5. Il ressort des pièces du dossier que Mme C...a produit en cours d'instance, pour établir le lien de filiation avec l'enfant SalimatouC..., un extrait d'acte de naissance n° 11294 transcrit par la commune de Dixinn le 10 décembre 2013 sur la base d'un jugement supplétif n° 4727 rendu le 4 septembre 2013 par le tribunal de première instance de Conakry II. Le ministre fait valoir que cet acte n'a été produit qu'en cours d'instance devant le tribunal administratif alors que ce document a été nécessairement transcrit et délivré avant le dépôt de la demande de visa et qu'en outre, ce jugement supplétif n'a été produit à aucun moment de la procédure. Toutefois, la production tardive de ces documents, dont Mme C...soutient qu'ils n'étaient pas en sa possession lors de la demande de visa et du recours devant la commission de recours contre les décisions de refus de visa d'entrée en France, ne permet pas à elle seule de remettre en cause les mentions figurant sur l'extrait d'acte de naissance, ni celles du jugement supplétif, produit en appel, sur la base duquel il a été dressé. Le caractère frauduleux de ce jugement n'est ni établi, ni allégué par le ministre. Par ailleurs, ni la méconnaissance du code civil guinéen, ni le caractère falsifié de la signature de Mme C... sur le passeport de sa fille, ce dernier corroborant les mentions indiquées sur les documents produits, ne sont démontrés. Dans ces conditions, le ministre de l'intérieur n'est pas fondé à soutenir que c'est à tort que, par le jugement attaqué, le tribunal administratif de Nantes a annulé la décision implicite de la commission de recours contre les décisions de refus de visa d'entrée en France.
Sur les conclusions à fin d'injonction sous astreinte :
6. Le présent arrêt n'implique pas le prononcé d'une injonction autre que celle déjà prononcée par les premiers juges, dès lors qu'il appartient au ministre de prendre les mesures nécessaires pour qu'un visa de long séjour soit délivré à Mlle E...C.... Les conclusions à fin d'injonction ne peuvent qu'être rejetées. Dans les circonstances de l'espèce, il n'y a pas lieu d'assortir l'injonction prononcée par les premiers juges d'une astreinte.
Sur les conclusions tendant à l'application des dispositions de l'article L. 761-1 du code de justice administrative et de l'article 37 de la loi du 10 juillet 1991 :
7. Considérant que Mme C...n'a pas obtenu le bénéfice de l'aide juridictionnelle.

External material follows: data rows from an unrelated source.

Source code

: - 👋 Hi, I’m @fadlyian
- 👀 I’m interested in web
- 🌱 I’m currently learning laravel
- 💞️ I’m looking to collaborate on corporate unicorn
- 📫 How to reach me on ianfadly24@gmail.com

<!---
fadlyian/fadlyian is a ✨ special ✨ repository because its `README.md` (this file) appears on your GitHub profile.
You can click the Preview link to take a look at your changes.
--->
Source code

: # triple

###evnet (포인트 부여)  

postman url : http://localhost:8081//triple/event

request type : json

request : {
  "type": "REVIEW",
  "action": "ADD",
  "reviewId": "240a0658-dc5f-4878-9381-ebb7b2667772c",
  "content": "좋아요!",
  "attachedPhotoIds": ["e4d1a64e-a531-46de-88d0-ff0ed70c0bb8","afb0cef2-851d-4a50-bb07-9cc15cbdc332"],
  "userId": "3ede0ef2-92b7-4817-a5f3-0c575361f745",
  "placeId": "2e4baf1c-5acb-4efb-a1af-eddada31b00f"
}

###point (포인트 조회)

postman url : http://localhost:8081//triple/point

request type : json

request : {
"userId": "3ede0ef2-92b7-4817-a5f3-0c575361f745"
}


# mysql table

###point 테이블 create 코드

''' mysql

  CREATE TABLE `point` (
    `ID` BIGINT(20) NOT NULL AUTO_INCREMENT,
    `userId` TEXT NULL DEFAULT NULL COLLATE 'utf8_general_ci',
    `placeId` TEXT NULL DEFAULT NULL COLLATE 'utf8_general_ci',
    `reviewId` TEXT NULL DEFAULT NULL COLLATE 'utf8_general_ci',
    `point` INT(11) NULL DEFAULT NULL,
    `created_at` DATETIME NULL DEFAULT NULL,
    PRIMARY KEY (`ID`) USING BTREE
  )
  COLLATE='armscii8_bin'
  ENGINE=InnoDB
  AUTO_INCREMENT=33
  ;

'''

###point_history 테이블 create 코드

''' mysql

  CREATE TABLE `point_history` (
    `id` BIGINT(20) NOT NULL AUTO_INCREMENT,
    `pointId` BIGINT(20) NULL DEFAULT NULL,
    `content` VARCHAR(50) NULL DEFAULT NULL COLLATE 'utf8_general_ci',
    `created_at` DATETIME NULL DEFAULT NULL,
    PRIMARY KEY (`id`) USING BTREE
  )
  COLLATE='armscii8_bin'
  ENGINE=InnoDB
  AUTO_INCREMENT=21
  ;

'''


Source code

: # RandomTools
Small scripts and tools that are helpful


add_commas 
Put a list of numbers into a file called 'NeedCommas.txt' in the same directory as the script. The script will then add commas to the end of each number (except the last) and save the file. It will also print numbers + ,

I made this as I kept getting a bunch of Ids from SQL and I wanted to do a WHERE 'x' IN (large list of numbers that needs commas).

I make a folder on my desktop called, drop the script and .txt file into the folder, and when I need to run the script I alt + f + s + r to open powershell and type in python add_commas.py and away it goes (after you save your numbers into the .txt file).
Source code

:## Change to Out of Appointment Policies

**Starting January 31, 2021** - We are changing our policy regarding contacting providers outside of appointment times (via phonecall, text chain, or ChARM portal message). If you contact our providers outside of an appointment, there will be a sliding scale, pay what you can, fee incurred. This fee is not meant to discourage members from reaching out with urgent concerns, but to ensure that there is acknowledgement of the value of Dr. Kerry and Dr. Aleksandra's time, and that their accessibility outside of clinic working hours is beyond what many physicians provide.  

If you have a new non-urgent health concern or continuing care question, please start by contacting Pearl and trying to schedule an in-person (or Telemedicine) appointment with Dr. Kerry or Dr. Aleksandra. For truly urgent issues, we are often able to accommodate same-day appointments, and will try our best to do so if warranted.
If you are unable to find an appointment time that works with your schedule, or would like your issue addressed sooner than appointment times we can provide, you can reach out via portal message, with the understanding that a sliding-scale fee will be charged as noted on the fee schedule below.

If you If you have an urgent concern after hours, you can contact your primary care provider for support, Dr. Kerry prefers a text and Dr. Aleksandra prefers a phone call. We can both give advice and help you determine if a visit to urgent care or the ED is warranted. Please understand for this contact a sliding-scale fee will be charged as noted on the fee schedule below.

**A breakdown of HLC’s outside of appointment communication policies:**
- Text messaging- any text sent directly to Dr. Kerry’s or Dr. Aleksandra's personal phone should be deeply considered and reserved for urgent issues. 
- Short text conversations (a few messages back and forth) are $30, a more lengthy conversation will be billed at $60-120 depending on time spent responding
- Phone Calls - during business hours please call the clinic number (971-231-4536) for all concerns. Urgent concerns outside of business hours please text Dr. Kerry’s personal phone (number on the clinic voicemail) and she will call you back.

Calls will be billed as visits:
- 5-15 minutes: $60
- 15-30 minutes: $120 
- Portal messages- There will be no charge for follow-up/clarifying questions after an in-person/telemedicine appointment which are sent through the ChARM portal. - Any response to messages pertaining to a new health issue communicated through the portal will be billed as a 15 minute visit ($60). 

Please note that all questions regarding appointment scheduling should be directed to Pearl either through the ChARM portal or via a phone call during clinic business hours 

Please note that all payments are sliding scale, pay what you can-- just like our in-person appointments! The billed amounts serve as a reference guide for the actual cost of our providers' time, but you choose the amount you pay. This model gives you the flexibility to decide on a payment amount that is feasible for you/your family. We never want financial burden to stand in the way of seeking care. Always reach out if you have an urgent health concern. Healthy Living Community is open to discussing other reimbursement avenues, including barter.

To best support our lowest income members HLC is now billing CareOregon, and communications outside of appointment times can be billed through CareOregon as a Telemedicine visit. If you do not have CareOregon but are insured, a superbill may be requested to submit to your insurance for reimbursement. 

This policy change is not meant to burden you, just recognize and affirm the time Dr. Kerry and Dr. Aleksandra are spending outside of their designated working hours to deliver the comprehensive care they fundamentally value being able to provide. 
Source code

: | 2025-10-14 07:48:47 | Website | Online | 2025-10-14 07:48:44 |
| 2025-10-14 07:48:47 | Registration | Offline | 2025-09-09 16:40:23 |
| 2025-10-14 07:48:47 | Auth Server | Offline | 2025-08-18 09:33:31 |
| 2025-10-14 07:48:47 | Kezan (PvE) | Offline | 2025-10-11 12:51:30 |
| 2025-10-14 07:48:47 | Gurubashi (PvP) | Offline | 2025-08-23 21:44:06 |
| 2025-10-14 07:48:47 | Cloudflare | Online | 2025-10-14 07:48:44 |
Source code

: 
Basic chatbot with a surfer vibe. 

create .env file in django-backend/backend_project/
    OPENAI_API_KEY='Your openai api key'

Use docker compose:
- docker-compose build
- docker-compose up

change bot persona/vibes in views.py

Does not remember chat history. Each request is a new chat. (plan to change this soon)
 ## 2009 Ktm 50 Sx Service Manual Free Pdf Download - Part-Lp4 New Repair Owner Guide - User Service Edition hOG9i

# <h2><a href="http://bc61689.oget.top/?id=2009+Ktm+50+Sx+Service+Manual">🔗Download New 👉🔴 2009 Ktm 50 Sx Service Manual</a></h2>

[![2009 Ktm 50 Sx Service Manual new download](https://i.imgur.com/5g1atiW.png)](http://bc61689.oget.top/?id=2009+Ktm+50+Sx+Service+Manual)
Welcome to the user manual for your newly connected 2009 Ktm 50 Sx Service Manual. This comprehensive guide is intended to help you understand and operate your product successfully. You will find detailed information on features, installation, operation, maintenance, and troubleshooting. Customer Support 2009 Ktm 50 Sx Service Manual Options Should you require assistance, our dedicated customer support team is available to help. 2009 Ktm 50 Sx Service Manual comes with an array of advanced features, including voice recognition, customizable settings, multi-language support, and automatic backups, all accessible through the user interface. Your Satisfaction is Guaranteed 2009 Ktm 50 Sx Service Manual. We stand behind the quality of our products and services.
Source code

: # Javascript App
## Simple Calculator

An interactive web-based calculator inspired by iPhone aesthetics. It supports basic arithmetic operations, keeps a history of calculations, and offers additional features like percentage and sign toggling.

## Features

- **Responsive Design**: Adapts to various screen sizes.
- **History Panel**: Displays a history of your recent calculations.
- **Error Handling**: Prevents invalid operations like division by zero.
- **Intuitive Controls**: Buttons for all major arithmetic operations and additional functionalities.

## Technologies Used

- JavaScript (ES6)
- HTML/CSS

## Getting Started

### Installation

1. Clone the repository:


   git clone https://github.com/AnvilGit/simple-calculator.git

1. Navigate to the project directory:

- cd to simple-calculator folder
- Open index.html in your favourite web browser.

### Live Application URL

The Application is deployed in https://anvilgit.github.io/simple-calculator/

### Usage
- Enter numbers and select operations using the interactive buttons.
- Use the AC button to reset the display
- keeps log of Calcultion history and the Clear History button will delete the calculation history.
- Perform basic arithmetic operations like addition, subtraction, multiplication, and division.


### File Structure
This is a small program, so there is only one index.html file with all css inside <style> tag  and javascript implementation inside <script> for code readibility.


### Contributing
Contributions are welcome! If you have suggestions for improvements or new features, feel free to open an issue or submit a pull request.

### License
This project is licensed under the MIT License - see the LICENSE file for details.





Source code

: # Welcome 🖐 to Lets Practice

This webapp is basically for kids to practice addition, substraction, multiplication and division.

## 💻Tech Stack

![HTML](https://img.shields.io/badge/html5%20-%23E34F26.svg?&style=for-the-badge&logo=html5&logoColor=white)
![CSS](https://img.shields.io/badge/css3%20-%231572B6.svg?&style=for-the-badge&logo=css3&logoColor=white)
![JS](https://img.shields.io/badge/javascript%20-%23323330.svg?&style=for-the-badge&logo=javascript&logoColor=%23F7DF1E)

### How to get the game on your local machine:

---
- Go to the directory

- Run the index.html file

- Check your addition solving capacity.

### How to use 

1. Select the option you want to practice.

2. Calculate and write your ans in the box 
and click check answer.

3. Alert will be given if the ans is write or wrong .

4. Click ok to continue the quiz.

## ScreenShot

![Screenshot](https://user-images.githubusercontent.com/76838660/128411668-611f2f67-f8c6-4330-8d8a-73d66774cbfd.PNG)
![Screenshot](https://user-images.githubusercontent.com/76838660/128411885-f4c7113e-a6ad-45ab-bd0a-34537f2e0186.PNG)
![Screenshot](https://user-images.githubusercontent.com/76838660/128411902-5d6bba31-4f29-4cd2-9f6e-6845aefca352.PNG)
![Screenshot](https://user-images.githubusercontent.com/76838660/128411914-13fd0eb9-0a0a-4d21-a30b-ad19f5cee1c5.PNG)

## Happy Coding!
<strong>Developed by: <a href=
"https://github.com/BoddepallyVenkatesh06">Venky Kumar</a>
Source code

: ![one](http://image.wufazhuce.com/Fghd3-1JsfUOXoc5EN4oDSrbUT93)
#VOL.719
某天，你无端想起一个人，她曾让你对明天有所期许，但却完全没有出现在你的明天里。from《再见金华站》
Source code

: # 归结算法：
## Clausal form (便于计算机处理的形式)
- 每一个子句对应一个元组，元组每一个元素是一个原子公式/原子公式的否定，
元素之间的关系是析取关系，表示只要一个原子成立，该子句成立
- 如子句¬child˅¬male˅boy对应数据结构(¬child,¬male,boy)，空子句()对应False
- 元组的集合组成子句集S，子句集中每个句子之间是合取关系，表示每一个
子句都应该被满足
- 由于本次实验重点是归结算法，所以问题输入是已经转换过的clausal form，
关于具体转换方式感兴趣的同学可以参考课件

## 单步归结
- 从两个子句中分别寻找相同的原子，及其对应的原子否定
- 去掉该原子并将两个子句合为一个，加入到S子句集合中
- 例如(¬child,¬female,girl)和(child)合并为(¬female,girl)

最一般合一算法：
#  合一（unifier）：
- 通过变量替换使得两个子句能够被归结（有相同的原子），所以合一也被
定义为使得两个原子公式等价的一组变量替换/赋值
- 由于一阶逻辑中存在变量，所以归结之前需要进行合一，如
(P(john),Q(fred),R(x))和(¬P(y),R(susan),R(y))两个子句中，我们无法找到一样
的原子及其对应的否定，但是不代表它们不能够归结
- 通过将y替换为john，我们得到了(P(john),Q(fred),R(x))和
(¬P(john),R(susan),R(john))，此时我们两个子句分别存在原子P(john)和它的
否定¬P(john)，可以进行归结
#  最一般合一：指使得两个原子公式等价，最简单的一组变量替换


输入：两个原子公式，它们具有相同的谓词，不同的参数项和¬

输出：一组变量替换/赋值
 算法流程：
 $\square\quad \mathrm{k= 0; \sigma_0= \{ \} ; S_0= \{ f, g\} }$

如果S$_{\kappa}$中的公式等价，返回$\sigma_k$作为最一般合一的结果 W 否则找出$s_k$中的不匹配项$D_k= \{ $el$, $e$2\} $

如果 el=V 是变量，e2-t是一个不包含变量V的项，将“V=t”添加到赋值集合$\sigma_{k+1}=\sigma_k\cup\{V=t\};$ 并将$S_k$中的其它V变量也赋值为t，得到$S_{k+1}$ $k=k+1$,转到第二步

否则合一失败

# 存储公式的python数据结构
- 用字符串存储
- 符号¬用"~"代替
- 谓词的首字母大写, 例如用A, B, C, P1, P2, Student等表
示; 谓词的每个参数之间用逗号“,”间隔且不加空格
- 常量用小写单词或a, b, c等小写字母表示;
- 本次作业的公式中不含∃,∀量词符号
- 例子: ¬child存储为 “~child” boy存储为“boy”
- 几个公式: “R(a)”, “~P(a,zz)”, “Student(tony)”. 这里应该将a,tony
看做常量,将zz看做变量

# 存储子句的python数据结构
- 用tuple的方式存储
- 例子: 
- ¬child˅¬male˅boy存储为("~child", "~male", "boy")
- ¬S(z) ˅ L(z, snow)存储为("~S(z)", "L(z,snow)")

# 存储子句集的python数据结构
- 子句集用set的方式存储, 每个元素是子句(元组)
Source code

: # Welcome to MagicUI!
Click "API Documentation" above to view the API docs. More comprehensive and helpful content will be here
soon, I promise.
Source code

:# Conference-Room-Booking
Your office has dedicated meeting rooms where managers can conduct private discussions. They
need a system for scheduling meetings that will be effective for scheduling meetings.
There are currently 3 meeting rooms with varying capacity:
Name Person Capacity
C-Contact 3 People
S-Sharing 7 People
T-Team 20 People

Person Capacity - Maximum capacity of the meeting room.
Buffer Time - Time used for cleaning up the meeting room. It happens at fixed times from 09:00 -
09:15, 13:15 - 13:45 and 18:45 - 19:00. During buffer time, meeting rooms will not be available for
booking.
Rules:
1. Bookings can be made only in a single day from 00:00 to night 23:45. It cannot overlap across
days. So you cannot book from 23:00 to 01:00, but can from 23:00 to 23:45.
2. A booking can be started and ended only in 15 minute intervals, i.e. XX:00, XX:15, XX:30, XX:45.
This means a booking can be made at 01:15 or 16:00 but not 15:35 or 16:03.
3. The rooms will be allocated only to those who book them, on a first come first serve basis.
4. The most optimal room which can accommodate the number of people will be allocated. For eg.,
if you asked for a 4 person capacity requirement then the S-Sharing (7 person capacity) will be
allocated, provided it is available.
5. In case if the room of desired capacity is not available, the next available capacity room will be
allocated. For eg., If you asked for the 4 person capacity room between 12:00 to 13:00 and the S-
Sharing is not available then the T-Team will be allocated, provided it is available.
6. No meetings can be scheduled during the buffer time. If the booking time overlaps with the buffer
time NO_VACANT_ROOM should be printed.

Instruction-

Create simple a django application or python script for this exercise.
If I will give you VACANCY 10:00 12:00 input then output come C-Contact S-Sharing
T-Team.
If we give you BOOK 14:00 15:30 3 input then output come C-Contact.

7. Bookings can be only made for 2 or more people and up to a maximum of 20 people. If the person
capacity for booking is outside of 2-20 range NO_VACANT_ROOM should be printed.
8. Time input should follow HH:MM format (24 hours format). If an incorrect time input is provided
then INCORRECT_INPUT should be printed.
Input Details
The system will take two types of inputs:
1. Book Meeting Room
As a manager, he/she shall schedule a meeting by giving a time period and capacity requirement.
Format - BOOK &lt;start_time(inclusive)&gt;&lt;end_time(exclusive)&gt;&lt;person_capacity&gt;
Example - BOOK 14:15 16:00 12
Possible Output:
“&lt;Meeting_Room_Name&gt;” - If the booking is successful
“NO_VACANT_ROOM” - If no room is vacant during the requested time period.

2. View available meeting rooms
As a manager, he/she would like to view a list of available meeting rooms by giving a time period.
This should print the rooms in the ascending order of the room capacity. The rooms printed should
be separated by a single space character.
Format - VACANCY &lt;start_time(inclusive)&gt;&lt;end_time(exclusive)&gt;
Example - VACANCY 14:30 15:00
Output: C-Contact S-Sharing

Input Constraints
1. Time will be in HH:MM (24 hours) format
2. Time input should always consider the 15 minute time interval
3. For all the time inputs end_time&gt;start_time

Par suite, son avocat ne peut pas se prévaloir des dispositions de l'article 37 de la loi du 10 juillet 1991 pour demander le versement d'une somme à ce titre. Dès lors, ces conclusions doivent être rejetées.
DÉCIDE :
Article 1er : La requête du ministre de l'intérieur est rejetée.
Article 2 : Les conclusions présentées par Mme C...au titre de l'article L. 761-1 du code de justice administrative sont rejetées.
Article 3 : Le présent arrêt sera notifié à Mme A...B...épouse C...et au ministre de l'intérieur.
Délibéré après l'audience du 15 février 2019, à laquelle siégeaient :
- M. Dussuet, président de chambre,
- M. Degommier, président-assesseur,
- M. Mony, premier conseiller.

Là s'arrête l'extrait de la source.